Introduction: Open and robot-assisted radical cystectomies (ORC and RARC, respectively) have been shown to have equivalent oncologic outcomes. RARC is associated with longer operative times, but also with shorter length of stay and decreased operative blood loss. Despite the recent increase in use of intracorporeal urinary diversion (ICUD), few studies to date have analyzed health-related quality of life (HRQOL) and related functional recovery in the perioperative period in patients undergoing RARC with ICUD
Methods: We reviewed patients undergoing RARC with ICUD between 2017 - 2021. Patients were prospectively administered the Short Form Health Survey (SF-12), the Lawton-Brody Instrumental Activities of Daily Living Scale (Lawton-Brody), and the Katz Index of Independence in Activities of Daily Living (Katz). SF-12 responses were used to calculate the physical component summary (PCS) and mental component summary (MCS). Demographic characteristics and survey results were compared using the Mann-Whitney and chi-square tests for continuous and categorical variables, respectively. p<0.05 was considered statistically significant.
Results: 85 patients met inclusion criteria; 20.0% were female and median age was 69.7 years (IQR 63.4-74.2). Median operative time, blood loss, and length of stay were 424 min (IQR 373-479), 200 mL (IQR 100-300), and 4 days (IQR 4-6), respectively. Functional scores decreased from baseline at 2 weeks post-surgery on the SF-12(PCS) (-20.7, p < 0.01) and Lawton-Brody (-2, p < 0.01) questionnaires, and at 4 weeks on the Katz questionnaire (-0.6, p = 0.05); they all returned to baseline levels by 12 weeks (figure). While not significant, there was an increase over baseline in the SF-12(PCS) at 1 year. Median follow up was 362 days (IQR 96-640).
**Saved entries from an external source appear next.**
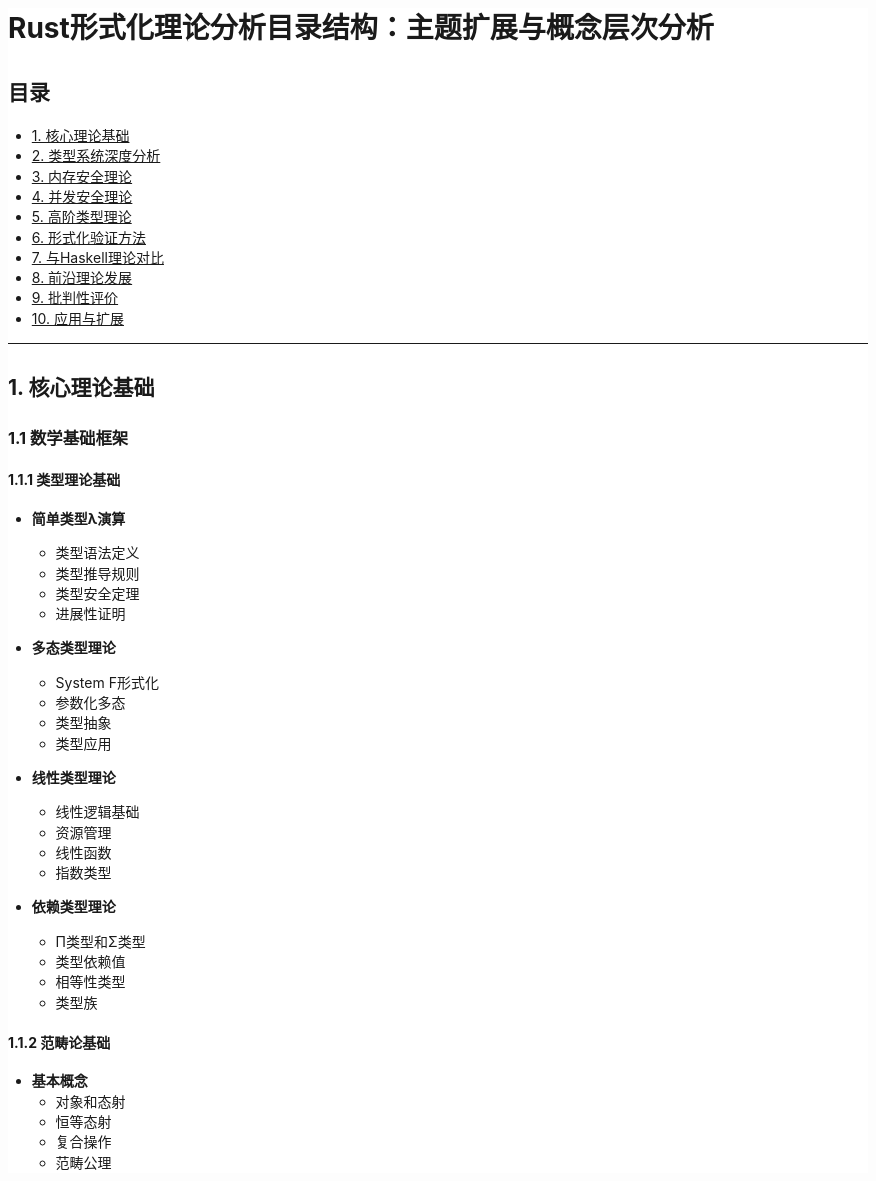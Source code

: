 # Rust形式化理论分析目录结构：主题扩展与概念层次分析

## 目录

- [1. 核心理论基础](#1-核心理论基础)
- [2. 类型系统深度分析](#2-类型系统深度分析)
- [3. 内存安全理论](#3-内存安全理论)
- [4. 并发安全理论](#4-并发安全理论)
- [5. 高阶类型理论](#5-高阶类型理论)
- [6. 形式化验证方法](#6-形式化验证方法)
- [7. 与Haskell理论对比](#7-与haskell理论对比)
- [8. 前沿理论发展](#8-前沿理论发展)
- [9. 批判性评价](#9-批判性评价)
- [10. 应用与扩展](#10-应用与扩展)

---

## 1. 核心理论基础

### 1.1 数学基础框架

#### 1.1.1 类型理论基础

- **简单类型λ演算**
  - 类型语法定义
  - 类型推导规则
  - 类型安全定理
  - 进展性证明

- **多态类型理论**
  - System F形式化
  - 参数化多态
  - 类型抽象
  - 类型应用

- **线性类型理论**
  - 线性逻辑基础
  - 资源管理
  - 线性函数
  - 指数类型

- **依赖类型理论**
  - Π类型和Σ类型
  - 类型依赖值
  - 相等性类型
  - 类型族

#### 1.1.2 范畴论基础

- **基本概念**
  - 对象和态射
  - 恒等态射
  - 复合操作
  - 范畴公理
Conclusions: The post-operative period had a decrease in functional status (ADLs, IADLs) and the physical domain of HRQOL, which recovered in the 3 post-operative months. This pattern and timeframe of functional recovering can help guide future studies of comparative recovery (eg, between RARC and ORC) and inform future trials of the best window of opportunity for interventions into accelerating functional recovery.